# WHAT IS EXPECTED
Copy out every line of the records in which "with" can be found.

# SOURCE DATA
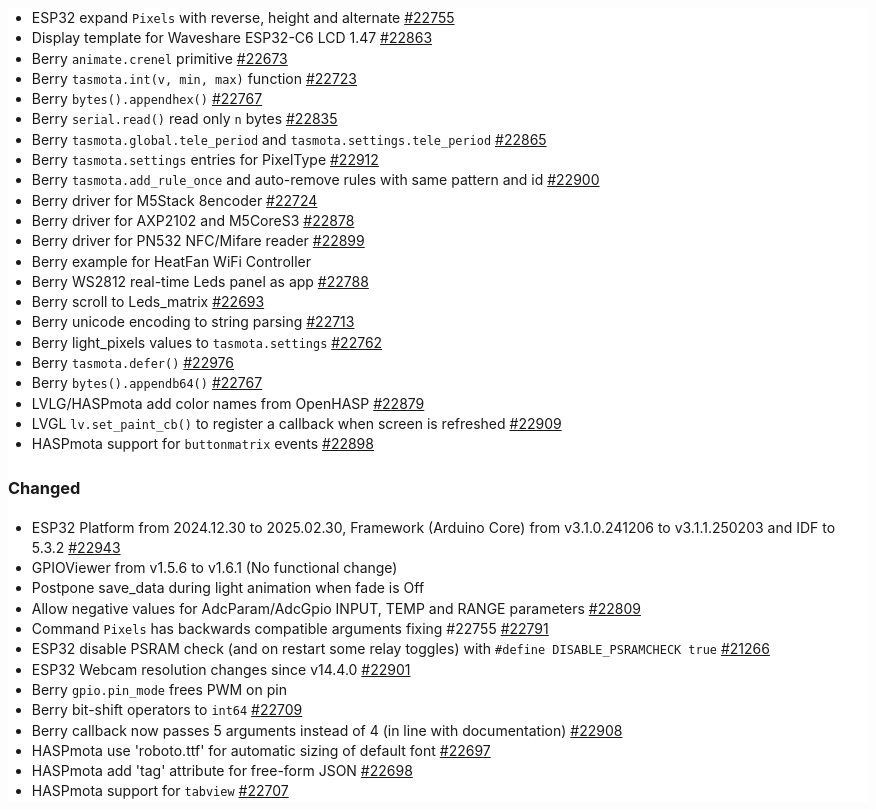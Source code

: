 - ESP32 expand `Pixels` with reverse, height and alternate [#22755](https://github.com/arendst/Tasmota/issues/22755)
- Display template for Waveshare ESP32-C6 LCD 1.47 [#22863](https://github.com/arendst/Tasmota/issues/22863)
- Berry `animate.crenel` primitive [#22673](https://github.com/arendst/Tasmota/issues/22673)
- Berry `tasmota.int(v, min, max)` function [#22723](https://github.com/arendst/Tasmota/issues/22723)
- Berry `bytes().appendhex()` [#22767](https://github.com/arendst/Tasmota/issues/22767)
- Berry `serial.read()` read only `n` bytes [#22835](https://github.com/arendst/Tasmota/issues/22835)
- Berry `tasmota.global.tele_period` and `tasmota.settings.tele_period` [#22865](https://github.com/arendst/Tasmota/issues/22865)
- Berry `tasmota.settings` entries for PixelType [#22912](https://github.com/arendst/Tasmota/issues/22912)
- Berry `tasmota.add_rule_once` and auto-remove rules with same pattern and id [#22900](https://github.com/arendst/Tasmota/issues/22900)
- Berry driver for M5Stack 8encoder [#22724](https://github.com/arendst/Tasmota/issues/22724)
- Berry driver for AXP2102 and M5CoreS3 [#22878](https://github.com/arendst/Tasmota/issues/22878)
- Berry driver for PN532 NFC/Mifare reader [#22899](https://github.com/arendst/Tasmota/issues/22899)
- Berry example for HeatFan WiFi Controller
- Berry WS2812 real-time Leds panel as app [#22788](https://github.com/arendst/Tasmota/issues/22788)
- Berry scroll to Leds_matrix [#22693](https://github.com/arendst/Tasmota/issues/22693)
- Berry unicode encoding to string parsing [#22713](https://github.com/arendst/Tasmota/issues/22713)
- Berry light_pixels values to `tasmota.settings` [#22762](https://github.com/arendst/Tasmota/issues/22762)
- Berry `tasmota.defer()` [#22976](https://github.com/arendst/Tasmota/issues/22976)
- Berry `bytes().appendb64()` [#22767](https://github.com/arendst/Tasmota/issues/22767)
- LVLG/HASPmota add color names from OpenHASP [#22879](https://github.com/arendst/Tasmota/issues/22879)
- LVGL `lv.set_paint_cb()` to register a callback when screen is refreshed [#22909](https://github.com/arendst/Tasmota/issues/22909)
- HASPmota support for `buttonmatrix` events [#22898](https://github.com/arendst/Tasmota/issues/22898)

### Changed
- ESP32 Platform from 2024.12.30 to 2025.02.30, Framework (Arduino Core) from v3.1.0.241206 to v3.1.1.250203 and IDF to 5.3.2 [#22943](https://github.com/arendst/Tasmota/issues/22943)
- GPIOViewer from v1.5.6 to v1.6.1 (No functional change)
- Postpone save_data during light animation when fade is Off
- Allow negative values for AdcParam/AdcGpio INPUT, TEMP and RANGE parameters [#22809](https://github.com/arendst/Tasmota/issues/22809)
- Command `Pixels` has backwards compatible arguments fixing #22755 [#22791](https://github.com/arendst/Tasmota/issues/22791)
- ESP32 disable PSRAM check (and on restart some relay toggles) with `#define DISABLE_PSRAMCHECK true` [#21266](https://github.com/arendst/Tasmota/issues/21266)
- ESP32 Webcam resolution changes since v14.4.0 [#22901](https://github.com/arendst/Tasmota/issues/22901)
- Berry `gpio.pin_mode` frees PWM on pin
- Berry bit-shift operators to `int64` [#22709](https://github.com/arendst/Tasmota/issues/22709)
- Berry callback now passes 5 arguments instead of 4 (in line with documentation) [#22908](https://github.com/arendst/Tasmota/issues/22908)
- HASPmota use 'roboto.ttf' for automatic sizing of default font [#22697](https://github.com/arendst/Tasmota/issues/22697)
- HASPmota add 'tag' attribute for free-form JSON [#22698](https://github.com/arendst/Tasmota/issues/22698)
- HASPmota support for `tabview` [#22707](https://github.com/arendst/Tasmota/issues/22707)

# THE COMPLETED TASK
: - ESP32 expand `Pixels` with reverse, height and alternate [#22755](https://github.com/arendst/Tasmota/issues/22755)
- Berry `tasmota.add_rule_once` and auto-remove rules with same pattern and id [#22900](https://github.com/arendst/Tasmota/issues/22900)
- ESP32 disable PSRAM check (and on restart some relay toggles) with `#define DISABLE_PSRAMCHECK true` [#21266](https://github.com/arendst/Tasmota/issues/21266)
- Berry callback now passes 5 arguments instead of 4 (in line with documentation) [#22908](https://github.com/arendst/Tasmota/issues/22908)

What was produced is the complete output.